Whenever an image turns up, omit it and return the remaining data exactly.
[Dataset excerpts — start]
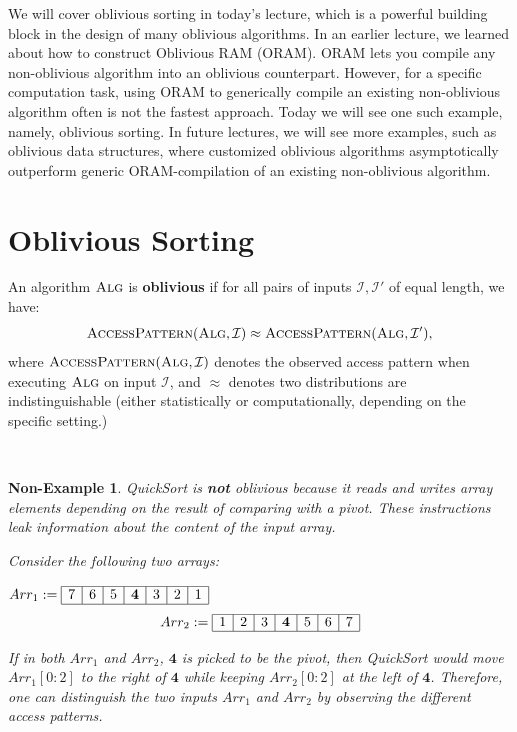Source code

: \newcommand{\rsmpl}{\xleftarrow{\$}}

\newcommand{\alg}{\textsc{Alg}}

\newcommand{\ap}{\textsc{AccessPattern}}
\newtheorem{nonexample}[theorem]{Non-Example}


We will cover oblivious sorting in today's lecture, which is
a powerful building
block in the design of many oblivious algorithms. 
In an earlier lecture, we learned about how to construct Oblivious RAM (ORAM).
ORAM lets you compile any 
non-oblivious algorithm into an oblivious counterpart.
However, for a specific computation task,
using ORAM to generically compile an existing non-oblivious algorithm
often is not the fastest approach. 
Today we will see one such example, namely, oblivious sorting.
In future lectures, we will see more examples, 
such as oblivious data structures, where customized oblivious algorithms
asymptotically outperform generic ORAM-compilation 
of an existing non-oblivious algorithm.  

\section{Oblivious Sorting}

\begin{definition}
    An algorithm $\alg$ is \textbf{oblivious} if for all pairs of inputs $\mathcal{I}, \mathcal{I}'$ of equal length, we have:
    \[\ap(\alg, \mathcal{I}) \approx \ap(\alg, \mathcal{I}'), \]
where $\ap(\alg, \mathcal{I})$ denotes the observed access pattern when executing $\alg$ on input $\mathcal{I}$, and $\approx$ denotes two distributions are indistinguishable (either statistically or computationally, depending on the specific setting.)
\end{definition}

$ $

\begin{nonexample}
    QuickSort is \textbf{not} oblivious because it reads and writes array elements depending on the result of comparing with a pivot. These instructions leak information about the content of the input array.

    Consider the following two arrays: 
    \begin{center} 
 $Arr_1 := \begin{array}{|c|c|c|c|c|c|c|} \hline 
 7 & 6 & 5 & \textbf{4} & 3 & 2 & 1
 \\ 
\hline
\end{array}
$
 \[ Arr_2 := \begin{array}{|c|c|c|c|c|c|c|} \hline 
1 & 2 & 3 & \textbf{4} & 5 & 6 & 7
\\ 
\hline
\end{array}
\]

\end{center}

If in both $Arr_1$ and $Arr_2$, $\textbf{4}$ is picked to be the pivot, then QuickSort would move $Arr_1[0:2]$ to the right of $\textbf{4}$ while keeping $Arr_2[0:2]$ at the left of $\textbf{4}$. Therefore, one can distinguish the two inputs $Arr_1$ and $Arr_2$ by observing the different access patterns. 

\end{nonexample}

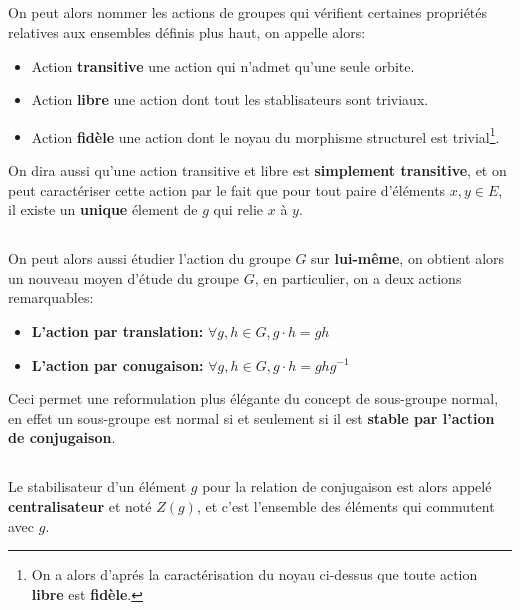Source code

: \subsection*{}
On peut alors nommer les actions de groupes qui vérifient certaines propriétés relatives aux ensembles définis plus haut, on appelle alors:
\begin{itemize}
   \item Action \textbf{transitive} une action qui n'admet qu'une seule orbite.
   \item Action \textbf{libre} une action dont tout les stablisateurs sont triviaux.
   \item Action \textbf{fidèle} une action dont le noyau du morphisme structurel est trivial\footnote[1]{On a alors d'aprés la caractérisation du noyau ci-dessus que toute action \textbf{libre} est \textbf{fidèle}.}.
\end{itemize}
On dira aussi qu'une action transitive et libre est \textbf{simplement transitive}, et on peut caractériser cette action par le fait que pour tout paire d'éléments \( x, y \in E\), il existe un \textbf{unique} élement de \( g \) qui relie \( x \) à \( y \).
\subsection*{}
On peut alors aussi étudier l'action du groupe \( G \) sur \textbf{lui-même}, on obtient alors un nouveau moyen d'étude du groupe \( G \), en particulier, on a deux actions remarquables:
\begin{itemize}
   \item \textbf{L'action par translation:} \( \forall g, h \in G, g \cdot h = gh\)
   \item \textbf{L'action par conugaison:} \( \forall g, h \in G, g \cdot h = ghg^{-1}\)
\end{itemize}
Ceci permet une reformulation plus élégante du concept de sous-groupe normal, en effet un sous-groupe est normal si et seulement si il est \textbf{stable par l'action de conjugaison}.
\pagebreak 

\subsection*{}
Le stabilisateur d'un élément \( g \) pour la relation de conjugaison est alors appelé \textbf{centralisateur} et noté \( Z(g) \), et c'est l'ensemble des éléments qui commutent avec \( g \).\<

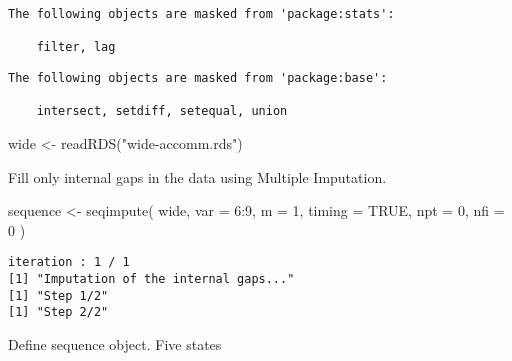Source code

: \documentclass[
  letterpaper,
  DIV=11,
  numbers=noendperiod]{scrreprt}
\newenvironment{Shaded}{\begin{snugshade}}{\end{snugshade}}
\newcommand{\AttributeTok}[1]{\textcolor[rgb]{0.40,0.45,0.13}{#1}}
\newcommand{\ConstantTok}[1]{\textcolor[rgb]{0.56,0.35,0.01}{#1}}
\newcommand{\DecValTok}[1]{\textcolor[rgb]{0.68,0.00,0.00}{#1}}
\newcommand{\FunctionTok}[1]{\textcolor[rgb]{0.28,0.35,0.67}{#1}}
\newcommand{\NormalTok}[1]{\textcolor[rgb]{0.00,0.23,0.31}{#1}}
\newcommand{\OtherTok}[1]{\textcolor[rgb]{0.00,0.23,0.31}{#1}}
\newcommand{\SpecialCharTok}[1]{\textcolor[rgb]{0.37,0.37,0.37}{#1}}
\newcommand{\StringTok}[1]{\textcolor[rgb]{0.13,0.47,0.30}{#1}}
\begin{document}
\begin{verbatim}
The following objects are masked from 'package:stats':

    filter, lag
\end{verbatim}

\begin{verbatim}
The following objects are masked from 'package:base':

    intersect, setdiff, setequal, union
\end{verbatim}

\begin{Shaded}
\begin{Highlighting}[]
\NormalTok{wide }\OtherTok{\textless{}{-}} \FunctionTok{readRDS}\NormalTok{(}\StringTok{"wide{-}accomm.rds"}\NormalTok{)}
\end{Highlighting}
\end{Shaded}

Fill only internal gaps in the data using Multiple Imputation.

\begin{Shaded}
\begin{Highlighting}[]
\NormalTok{sequence }\OtherTok{\textless{}{-}} \FunctionTok{seqimpute}\NormalTok{(}
\NormalTok{  wide, }\AttributeTok{var =} \DecValTok{6}\SpecialCharTok{:}\DecValTok{9}\NormalTok{, }\AttributeTok{m =} \DecValTok{1}\NormalTok{, }\AttributeTok{timing =} \ConstantTok{TRUE}\NormalTok{,}
  \AttributeTok{npt =} \DecValTok{0}\NormalTok{, }\AttributeTok{nfi =} \DecValTok{0}
\NormalTok{)}
\end{Highlighting}
\end{Shaded}

\begin{verbatim}
iteration : 1 / 1 
[1] "Imputation of the internal gaps..."
[1] "Step 1/2"
[1] "Step 2/2"
\end{verbatim}

Define sequence object. Five states
\end{document}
[Dataset excerpts — finish]
> [Written answer]
Source code

: \newcommand{\rsmpl}{\xleftarrow{\$}}

\newcommand{\alg}{\textsc{Alg}}

\newcommand{\ap}{\textsc{AccessPattern}}
\newtheorem{nonexample}[theorem]{Non-Example}


We will cover oblivious sorting in today's lecture, which is
a powerful building
block in the design of many oblivious algorithms. 
In an earlier lecture, we learned about how to construct Oblivious RAM (ORAM).
ORAM lets you compile any 
non-oblivious algorithm into an oblivious counterpart.
However, for a specific computation task,
using ORAM to generically compile an existing non-oblivious algorithm
often is not the fastest approach. 
Today we will see one such example, namely, oblivious sorting.
In future lectures, we will see more examples, 
such as oblivious data structures, where customized oblivious algorithms
asymptotically outperform generic ORAM-compilation 
of an existing non-oblivious algorithm.  

\section{Oblivious Sorting}

\begin{definition}
    An algorithm $\alg$ is \textbf{oblivious} if for all pairs of inputs $\mathcal{I}, \mathcal{I}'$ of equal length, we have:
    \[\ap(\alg, \mathcal{I}) \approx \ap(\alg, \mathcal{I}'), \]
where $\ap(\alg, \mathcal{I})$ denotes the observed access pattern when executing $\alg$ on input $\mathcal{I}$, and $\approx$ denotes two distributions are indistinguishable (either statistically or computationally, depending on the specific setting.)
\end{definition}

$ $

\begin{nonexample}
    QuickSort is \textbf{not} oblivious because it reads and writes array elements depending on the result of comparing with a pivot. These instructions leak information about the content of the input array.

    Consider the following two arrays: 
    \begin{center} 
 $Arr_1 := \begin{array}{|c|c|c|c|c|c|c|} \hline 
 7 & 6 & 5 & \textbf{4} & 3 & 2 & 1
 \\ 
\hline
\end{array}
$
 \[ Arr_2 := \begin{array}{|c|c|c|c|c|c|c|} \hline 
1 & 2 & 3 & \textbf{4} & 5 & 6 & 7
\\ 
\hline
\end{array}
\]

\end{center}

If in both $Arr_1$ and $Arr_2$, $\textbf{4}$ is picked to be the pivot, then QuickSort would move $Arr_1[0:2]$ to the right of $\textbf{4}$ while keeping $Arr_2[0:2]$ at the left of $\textbf{4}$. Therefore, one can distinguish the two inputs $Arr_1$ and $Arr_2$ by observing the different access patterns. 

\end{nonexample}

Source code

: \subsection*{}
On peut alors nommer les actions de groupes qui vérifient certaines propriétés relatives aux ensembles définis plus haut, on appelle alors:
\begin{itemize}
   \item Action \textbf{transitive} une action qui n'admet qu'une seule orbite.
   \item Action \textbf{libre} une action dont tout les stablisateurs sont triviaux.
   \item Action \textbf{fidèle} une action dont le noyau du morphisme structurel est trivial\footnote[1]{On a alors d'aprés la caractérisation du noyau ci-dessus que toute action \textbf{libre} est \textbf{fidèle}.}.
\end{itemize}
On dira aussi qu'une action transitive et libre est \textbf{simplement transitive}, et on peut caractériser cette action par le fait que pour tout paire d'éléments \( x, y \in E\), il existe un \textbf{unique} élement de \( g \) qui relie \( x \) à \( y \).
\subsection*{}
On peut alors aussi étudier l'action du groupe \( G \) sur \textbf{lui-même}, on obtient alors un nouveau moyen d'étude du groupe \( G \), en particulier, on a deux actions remarquables:
\begin{itemize}
   \item \textbf{L'action par translation:} \( \forall g, h \in G, g \cdot h = gh\)
   \item \textbf{L'action par conugaison:} \( \forall g, h \in G, g \cdot h = ghg^{-1}\)
\end{itemize}
Ceci permet une reformulation plus élégante du concept de sous-groupe normal, en effet un sous-groupe est normal si et seulement si il est \textbf{stable par l'action de conjugaison}.
\pagebreak 

\subsection*{}
Le stabilisateur d'un élément \( g \) pour la relation de conjugaison est alors appelé \textbf{centralisateur} et noté \( Z(g) \), et c'est l'ensemble des éléments qui commutent avec \( g \).\<

Source code

: \documentclass[
  letterpaper,
  DIV=11,
  numbers=noendperiod]{scrreprt}
\newenvironment{Shaded}{\begin{snugshade}}{\end{snugshade}}
\newcommand{\AttributeTok}[1]{\textcolor[rgb]{0.40,0.45,0.13}{#1}}
\newcommand{\ConstantTok}[1]{\textcolor[rgb]{0.56,0.35,0.01}{#1}}
\newcommand{\DecValTok}[1]{\textcolor[rgb]{0.68,0.00,0.00}{#1}}
\newcommand{\FunctionTok}[1]{\textcolor[rgb]{0.28,0.35,0.67}{#1}}
\newcommand{\NormalTok}[1]{\textcolor[rgb]{0.00,0.23,0.31}{#1}}
\newcommand{\OtherTok}[1]{\textcolor[rgb]{0.00,0.23,0.31}{#1}}
\newcommand{\SpecialCharTok}[1]{\textcolor[rgb]{0.37,0.37,0.37}{#1}}
\newcommand{\StringTok}[1]{\textcolor[rgb]{0.13,0.47,0.30}{#1}}
\begin{document}
\begin{verbatim}
The following objects are masked from 'package:stats':

    filter, lag
\end{verbatim}

\begin{verbatim}
The following objects are masked from 'package:base':

    intersect, setdiff, setequal, union
\end{verbatim}

\begin{Shaded}
\begin{Highlighting}[]
\NormalTok{wide }\OtherTok{\textless{}{-}} \FunctionTok{readRDS}\NormalTok{(}\StringTok{"wide{-}accomm.rds"}\NormalTok{)}
\end{Highlighting}
\end{Shaded}

Fill only internal gaps in the data using Multiple Imputation.

\begin{Shaded}
\begin{Highlighting}[]
\NormalTok{sequence }\OtherTok{\textless{}{-}} \FunctionTok{seqimpute}\NormalTok{(}
\NormalTok{  wide, }\AttributeTok{var =} \DecValTok{6}\SpecialCharTok{:}\DecValTok{9}\NormalTok{, }\AttributeTok{m =} \DecValTok{1}\NormalTok{, }\AttributeTok{timing =} \ConstantTok{TRUE}\NormalTok{,}
  \AttributeTok{npt =} \DecValTok{0}\NormalTok{, }\AttributeTok{nfi =} \DecValTok{0}
\NormalTok{)}
\end{Highlighting}
\end{Shaded}

\begin{verbatim}
iteration : 1 / 1 
[1] "Imputation of the internal gaps..."
[1] "Step 1/2"
[1] "Step 2/2"
\end{verbatim}

Define sequence object. Five states
\end{document}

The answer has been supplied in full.